A condescending and inadequate response, as if the media should ignore issues brought up about her that most voters didn’t know at all before her nomination.
“I was momentarily stunned by Karla’s pushback and absurd suggestion that Glenna and I were somehow out to get her in league with the Republican Party,” Putney told me. “Preposterous and she knows it. But this is the sad and disturbing place we’ve sunk to in our political discourse. I’ll keep trying to raise the bar.”
Unfortunately, Hernández-Mats isn’t the only Democrat to smear journalists.
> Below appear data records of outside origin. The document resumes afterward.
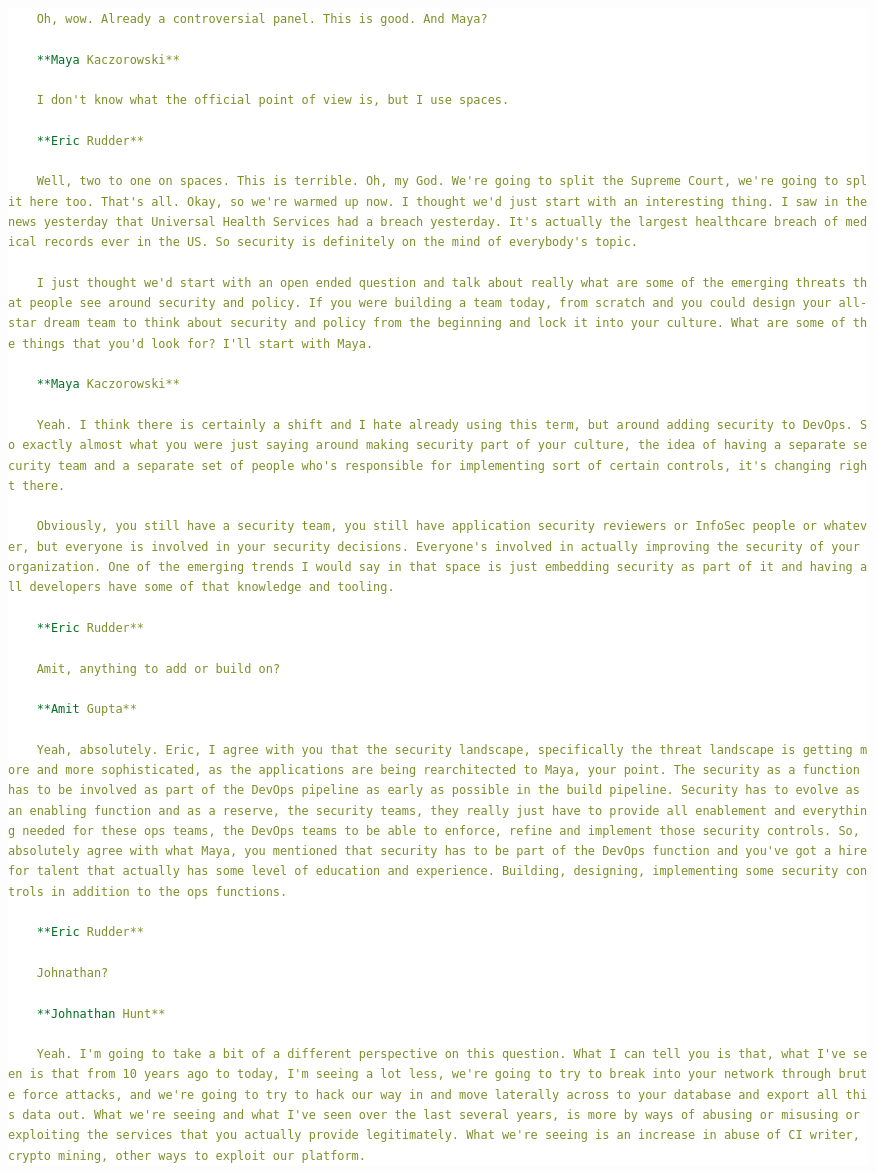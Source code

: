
 ```yaml
    Oh, wow. Already a controversial panel. This is good. And Maya?

    **Maya Kaczorowski**

    I don't know what the official point of view is, but I use spaces.

    **Eric Rudder**

    Well, two to one on spaces. This is terrible. Oh, my God. We're going to split the Supreme Court, we're going to split here too. That's all. Okay, so we're warmed up now. I thought we'd just start with an interesting thing. I saw in the news yesterday that Universal Health Services had a breach yesterday. It's actually the largest healthcare breach of medical records ever in the US. So security is definitely on the mind of everybody's topic.

    I just thought we'd start with an open ended question and talk about really what are some of the emerging threats that people see around security and policy. If you were building a team today, from scratch and you could design your all-star dream team to think about security and policy from the beginning and lock it into your culture. What are some of the things that you'd look for? I'll start with Maya.

    **Maya Kaczorowski**

    Yeah. I think there is certainly a shift and I hate already using this term, but around adding security to DevOps. So exactly almost what you were just saying around making security part of your culture, the idea of having a separate security team and a separate set of people who's responsible for implementing sort of certain controls, it's changing right there.

    Obviously, you still have a security team, you still have application security reviewers or InfoSec people or whatever, but everyone is involved in your security decisions. Everyone's involved in actually improving the security of your organization. One of the emerging trends I would say in that space is just embedding security as part of it and having all developers have some of that knowledge and tooling.

    **Eric Rudder**

    Amit, anything to add or build on?

    **Amit Gupta**

    Yeah, absolutely. Eric, I agree with you that the security landscape, specifically the threat landscape is getting more and more sophisticated, as the applications are being rearchitected to Maya, your point. The security as a function has to be involved as part of the DevOps pipeline as early as possible in the build pipeline. Security has to evolve as an enabling function and as a reserve, the security teams, they really just have to provide all enablement and everything needed for these ops teams, the DevOps teams to be able to enforce, refine and implement those security controls. So, absolutely agree with what Maya, you mentioned that security has to be part of the DevOps function and you've got a hire for talent that actually has some level of education and experience. Building, designing, implementing some security controls in addition to the ops functions.

    **Eric Rudder**

    Johnathan?

    **Johnathan Hunt**

    Yeah. I'm going to take a bit of a different perspective on this question. What I can tell you is that, what I've seen is that from 10 years ago to today, I'm seeing a lot less, we're going to try to break into your network through brute force attacks, and we're going to try to hack our way in and move laterally across to your database and export all this data out. What we're seeing and what I've seen over the last several years, is more by ways of abusing or misusing or exploiting the services that you actually provide legitimately. What we're seeing is an increase in abuse of CI writer, crypto mining, other ways to exploit our platform.

```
Democratic gubernatorial candidate Nikki Fried also did so when she falsely accused Palm Beach Post journalistswho wrote about her controversial sugar policies and ties to Florida Power & Light money, as having been paid by environmental activists.
Her claim was easily proven wrong.
These are desperate moves by desperate candidates — members of a party that has lost ground in the years since Florida Democrats twice helped elect President Obama, a party that hasn’t built another winning coalition of voters or been able to recruit high-quality candidates.
Journalists aren’t to blame for the party’s predicament or for its inadequate response to electoral challenges.
Why, for example, isn’t the Crist-Hernández-Mats ticket busy reframing the abortion debate in Florida when we’re facing the prospect of a total ban if DeSantis wins?
This is a party that isn’t present or engaged year-round in communities the way Republicans are, courting voters at every level. The party has failed to articulate a vision of a better Florida, providing solutions instead of adding to the fighting and hostile political atmosphere.
Doing our jobs as journalists, whether we’re reporters or opinion writers, doesn’t make us beholden to anyone or any party. But when a candidate doesn’t answer a question, instead wiggling out of it by accusing us, like DeSantis does, of being partisans, it only makes you more suspicious of hiding something.
Whether Hernández-Mats rises to the challenge or not, that’s her problem to address, not ours to ignore.
Crist, a veteran politician, and his campaign manager made the risky decision to name Hernández-Mats, who has no experience governing or lawmaking beyond union organizing and teaching. And against the advice of party operatives who knew better, sources tell me.
The ticket wanted a Hispanic woman, and they went shopping for one just like DeSantis wanted, for political reasons, to nominate a Black woman in the Florida Supreme Court, ultimately choosing an unqualified one.
There’s a difference between seeking to represent a diverse population and political pandering, which never leads to the right choices.
If attacking journalists is all you’ve got, Florida Democrats, democracy is doomed.